What do you think? I would say that if your perimeter router or firewall blocks ICMP echo requests, the ping sweep is not a success. I have heard folks assert that this is just a reconnaissance probe, not an attack; but the question is, does it cost you resources? I was looking at a network trace recently in which the attacker was going after only actual live systems. It is kind of scary when they know what they are looking for.
The disk-based survey? Certainly, this is a successful attack. Most employees would never know which files were scanned or added to their system, but it is certainly true the attacker gets the benefit from the information the employee types into the survey—and your organization is footing the bill. As a security professional, you should inform your organization's employees to throw these disk-based surveys straight into the trash, or if they must, take them home to fill them out.

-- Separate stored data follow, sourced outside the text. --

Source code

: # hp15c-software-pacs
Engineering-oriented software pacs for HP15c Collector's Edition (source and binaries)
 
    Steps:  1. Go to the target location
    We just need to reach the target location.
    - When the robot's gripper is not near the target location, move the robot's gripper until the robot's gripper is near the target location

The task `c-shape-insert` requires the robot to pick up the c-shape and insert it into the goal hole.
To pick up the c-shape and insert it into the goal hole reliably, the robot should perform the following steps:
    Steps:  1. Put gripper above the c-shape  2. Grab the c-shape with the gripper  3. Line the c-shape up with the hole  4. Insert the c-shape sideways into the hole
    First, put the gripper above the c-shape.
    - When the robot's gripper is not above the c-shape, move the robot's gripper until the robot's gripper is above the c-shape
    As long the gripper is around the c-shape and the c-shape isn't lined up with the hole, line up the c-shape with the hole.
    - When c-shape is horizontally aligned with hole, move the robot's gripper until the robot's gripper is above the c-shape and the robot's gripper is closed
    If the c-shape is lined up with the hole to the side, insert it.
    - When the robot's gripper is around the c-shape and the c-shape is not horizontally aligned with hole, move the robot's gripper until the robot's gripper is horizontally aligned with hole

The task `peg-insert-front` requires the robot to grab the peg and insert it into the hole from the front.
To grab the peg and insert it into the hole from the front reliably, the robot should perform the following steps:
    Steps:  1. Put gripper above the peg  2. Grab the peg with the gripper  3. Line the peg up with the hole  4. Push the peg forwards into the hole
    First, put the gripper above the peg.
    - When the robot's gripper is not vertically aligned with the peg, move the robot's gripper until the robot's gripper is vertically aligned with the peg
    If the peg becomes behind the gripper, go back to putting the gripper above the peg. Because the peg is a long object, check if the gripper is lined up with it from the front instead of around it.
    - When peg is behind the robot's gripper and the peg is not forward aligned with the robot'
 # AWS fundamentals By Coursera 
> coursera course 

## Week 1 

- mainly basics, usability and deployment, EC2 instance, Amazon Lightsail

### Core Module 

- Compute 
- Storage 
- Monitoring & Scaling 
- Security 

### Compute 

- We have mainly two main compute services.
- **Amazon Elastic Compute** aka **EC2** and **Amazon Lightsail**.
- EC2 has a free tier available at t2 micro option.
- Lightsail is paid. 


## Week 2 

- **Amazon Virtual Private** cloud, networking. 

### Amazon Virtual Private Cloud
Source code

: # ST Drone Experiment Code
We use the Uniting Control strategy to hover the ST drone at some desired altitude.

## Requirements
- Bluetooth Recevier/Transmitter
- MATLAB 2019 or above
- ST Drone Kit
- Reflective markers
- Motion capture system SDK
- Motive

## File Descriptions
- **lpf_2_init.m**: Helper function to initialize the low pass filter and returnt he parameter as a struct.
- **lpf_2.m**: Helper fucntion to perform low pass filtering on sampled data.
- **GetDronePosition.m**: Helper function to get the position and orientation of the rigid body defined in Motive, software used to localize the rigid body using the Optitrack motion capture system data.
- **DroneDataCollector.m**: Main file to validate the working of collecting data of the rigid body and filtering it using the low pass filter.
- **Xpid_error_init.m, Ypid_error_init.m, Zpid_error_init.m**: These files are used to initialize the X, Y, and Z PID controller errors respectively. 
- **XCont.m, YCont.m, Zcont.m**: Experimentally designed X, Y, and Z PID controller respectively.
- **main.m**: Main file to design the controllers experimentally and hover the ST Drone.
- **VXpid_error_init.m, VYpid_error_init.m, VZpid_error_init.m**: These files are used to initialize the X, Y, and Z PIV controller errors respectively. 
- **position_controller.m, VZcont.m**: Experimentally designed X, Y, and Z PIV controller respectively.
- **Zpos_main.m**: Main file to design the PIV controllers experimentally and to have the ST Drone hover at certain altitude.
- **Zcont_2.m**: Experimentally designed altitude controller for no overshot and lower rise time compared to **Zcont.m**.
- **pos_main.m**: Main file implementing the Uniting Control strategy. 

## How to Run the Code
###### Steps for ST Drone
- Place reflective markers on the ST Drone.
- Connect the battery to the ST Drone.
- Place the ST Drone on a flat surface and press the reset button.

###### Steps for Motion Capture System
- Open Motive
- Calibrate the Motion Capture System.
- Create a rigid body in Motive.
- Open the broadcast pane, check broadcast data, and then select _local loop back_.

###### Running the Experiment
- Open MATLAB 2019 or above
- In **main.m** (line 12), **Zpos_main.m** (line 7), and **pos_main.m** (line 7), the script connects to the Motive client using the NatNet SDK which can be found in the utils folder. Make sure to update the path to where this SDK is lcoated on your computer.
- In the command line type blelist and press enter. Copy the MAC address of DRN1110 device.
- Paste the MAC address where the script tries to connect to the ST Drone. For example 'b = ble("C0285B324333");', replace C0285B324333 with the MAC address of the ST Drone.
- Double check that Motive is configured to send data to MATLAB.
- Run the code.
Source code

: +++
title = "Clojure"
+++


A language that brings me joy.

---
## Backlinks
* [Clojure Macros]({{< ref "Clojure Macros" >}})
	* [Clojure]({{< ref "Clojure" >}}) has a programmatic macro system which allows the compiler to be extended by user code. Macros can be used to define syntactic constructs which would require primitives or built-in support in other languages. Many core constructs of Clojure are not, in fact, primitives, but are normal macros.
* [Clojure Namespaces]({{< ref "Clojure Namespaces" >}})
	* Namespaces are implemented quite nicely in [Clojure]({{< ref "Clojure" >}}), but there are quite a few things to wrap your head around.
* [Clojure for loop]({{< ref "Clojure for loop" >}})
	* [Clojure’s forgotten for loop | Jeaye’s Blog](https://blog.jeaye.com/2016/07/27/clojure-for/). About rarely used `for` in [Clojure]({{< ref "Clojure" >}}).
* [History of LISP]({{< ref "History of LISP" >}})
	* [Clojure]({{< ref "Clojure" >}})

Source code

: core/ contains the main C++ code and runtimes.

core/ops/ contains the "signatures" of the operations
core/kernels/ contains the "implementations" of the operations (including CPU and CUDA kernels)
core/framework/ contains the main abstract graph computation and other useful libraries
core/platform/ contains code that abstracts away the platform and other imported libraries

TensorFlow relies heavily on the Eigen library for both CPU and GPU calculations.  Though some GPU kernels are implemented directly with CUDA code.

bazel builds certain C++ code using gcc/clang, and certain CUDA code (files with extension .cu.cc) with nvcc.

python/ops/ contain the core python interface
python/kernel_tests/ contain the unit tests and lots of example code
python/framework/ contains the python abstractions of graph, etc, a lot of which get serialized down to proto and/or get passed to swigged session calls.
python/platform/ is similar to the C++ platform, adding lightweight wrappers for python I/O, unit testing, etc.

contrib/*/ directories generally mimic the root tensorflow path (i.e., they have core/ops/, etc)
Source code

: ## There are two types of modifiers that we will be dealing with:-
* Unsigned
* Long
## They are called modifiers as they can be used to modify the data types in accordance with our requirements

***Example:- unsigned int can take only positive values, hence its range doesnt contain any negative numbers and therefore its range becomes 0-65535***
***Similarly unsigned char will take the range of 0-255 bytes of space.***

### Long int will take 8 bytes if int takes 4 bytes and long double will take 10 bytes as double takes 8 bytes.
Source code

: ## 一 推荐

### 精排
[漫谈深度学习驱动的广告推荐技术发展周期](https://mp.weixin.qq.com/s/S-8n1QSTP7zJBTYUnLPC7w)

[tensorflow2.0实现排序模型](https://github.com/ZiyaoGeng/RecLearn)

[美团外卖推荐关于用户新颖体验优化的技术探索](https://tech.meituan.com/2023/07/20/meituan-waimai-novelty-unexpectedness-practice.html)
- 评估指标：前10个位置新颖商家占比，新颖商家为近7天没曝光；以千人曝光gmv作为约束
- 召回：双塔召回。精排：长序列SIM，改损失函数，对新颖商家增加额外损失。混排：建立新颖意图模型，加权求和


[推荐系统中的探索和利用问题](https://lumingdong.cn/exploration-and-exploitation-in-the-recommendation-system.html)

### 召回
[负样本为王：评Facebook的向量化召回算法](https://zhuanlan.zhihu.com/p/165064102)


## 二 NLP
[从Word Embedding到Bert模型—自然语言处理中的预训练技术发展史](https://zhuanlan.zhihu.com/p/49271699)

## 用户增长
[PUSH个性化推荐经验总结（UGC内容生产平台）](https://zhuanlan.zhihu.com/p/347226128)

The simple DNS lookups? DNS queries happen all the time, and it is hard to determine which queries might be reconnaissance as opposed to the function call gethostbyaddr that occurs whenever someone is web surfing. However, the HTTP protocol headers contain a lot of information about the client that is web surfing. Some of the fields include the following:
●Host operating system.
●Version of the browser being used.
●The last web server visited. This is the referrer field.
Web servers routinely collect this type of information for marketing purposes. The collected data helps the webmasters tune the look and feel of the pages as well as phrases that web clients are looking for. However, this information can also be used to collect information about the web clients. If you add DNS, and possibly netstat type information, you begin to compile an incredible amount of information about a given IP address, or IP address range.
You might notice that I did not use any "gulpers" for the examples (with the possible exception of the ping sweep; however, these are not script kiddie examples either). I am very impressed with the philosophy of Escrima, a martial art. The idea is to take whatever targets your adversary offers and cut them apart (literally, knives are the primary weapon) a piece at a time. This is a fundamental principal of information warfare. Folks are constantly employing a wide variety of techniques against your organization, taking whatever is vulnerable. This is why a sound protection scheme, including defense in depth and automated response, is so important.